To improve the user experience, money transfer companies should be encouraged to start integrating cash to crypto features in their respective locations. Overall, consumers will benefit the most from this increase in competition with more options in providers and more locations to conduct their exchanges locally.

In the long term, with more Stable Coins from various other currencies being made available, exchanges could become more liquid, enabling greater efficiency in the crypto ecosystem. Risks for companies dealing with cryptocurrency to fiat gateways will also be reduced as they no longer need to worry about banking relationships and can instead just focus on maintaining a cryptocurrency wallet.

Forward Looking

Stable Coins may have a great potential. The total addressable market for Stable Coins is essentially all of the money in the world, or approximately $90 trillion. Stable Coins are a crucial element in the world of cryptocurrencies, as they can bring stability. They may pave the way for wider acceptance and real potential for global adoption..

The technology is however still relatively young and will continually evolve, but it is clear that demand is there. Before full adoption is reached, Stable Coin developers will need to address the various concerns still in the market.

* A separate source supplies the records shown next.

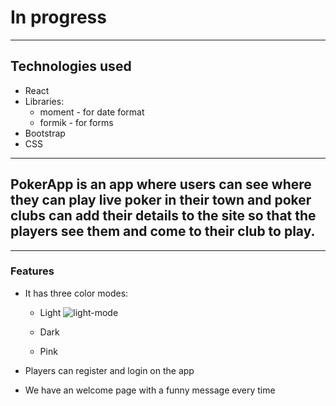 # In progress
*****

## Technologies used
* React
* Libraries:
    * moment - for date format 
    * formik - for forms
* Bootstrap 
* CSS

*****
## PokerApp is an app where users can see where they can play live poker in their town and poker clubs can add their details to the site so that the players see them and come to their club to play.

*****

### Features
* It has three color modes:
   * Light
   ![light-mode](https://user-images.githubusercontent.com/57388336/132667664-45426b50-8f69-4e3c-b24f-28254b9eb69f.jpg)

   * Dark
   * Pink

* Players can register and login on the app

* We have an welcome page with a funny message every time



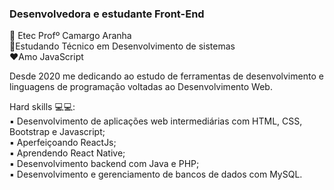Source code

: ### Desenvolvedora e estudante Front-End
📍 Etec Profº Camargo Aranha <br>
📖Estudando Técnico em Desenvolvimento de sistemas<br>
❤️Amo JavaScript <br>

Desde 2020 me dedicando ao estudo de ferramentas de desenvolvimento e linguagens de programação voltadas ao Desenvolvimento Web.<br>

Hard skills 💻💻: <br>
▪ Desenvolvimento de aplicações web intermediárias com HTML, CSS, Bootstrap e Javascript; <br>
▪ Aperfeiçoando ReactJs; <br>
▪ Aprendendo React Native; <br>
▪ Desenvolvimento backend com Java e PHP; <br>
▪ Desenvolvimento e gerenciamento de bancos de dados com MySQL. <br>
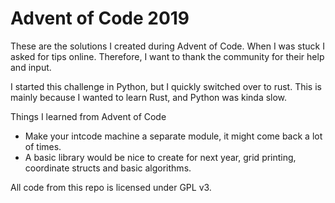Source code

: # Advent of Code 2019

These are the solutions I created during Advent of Code. When I was stuck I asked for tips
online. Therefore, I want to thank the community for their help and input.

I started this challenge in Python, but I quickly switched over to rust. This is mainly
because I wanted to learn Rust, and Python was kinda slow.

Things I learned from Advent of Code

- Make your intcode machine a separate module, it might come back a lot of times.
- A basic library would be nice to create for next year, grid printing, coordinate structs and basic
algorithms.

All code from this repo is licensed under GPL v3.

The key is to create the optimal cryptocurrency including features such as price stability, decentralization, scalability, and privacy.

“Stable coins will ultimately give people enough confidence to start using cryptocurrencies for daily transactions.” “Stable coins are trying to strike the balance of not being dependent on a central bank, while also securing price stability”. Brigitte Luginbühl, CEO of SwissRealCoin

Ultimately, decentralised Stable Coins may pave the way for a new and modern  financial infrastructure  that will remove inefficiencies, reduce risk stemming from centralised parties and change the way we transact.

For Stable Coins to be accepted as a viable alternative to fiat currencies, however, they must first intersect and integrate into our current financial infrastructure.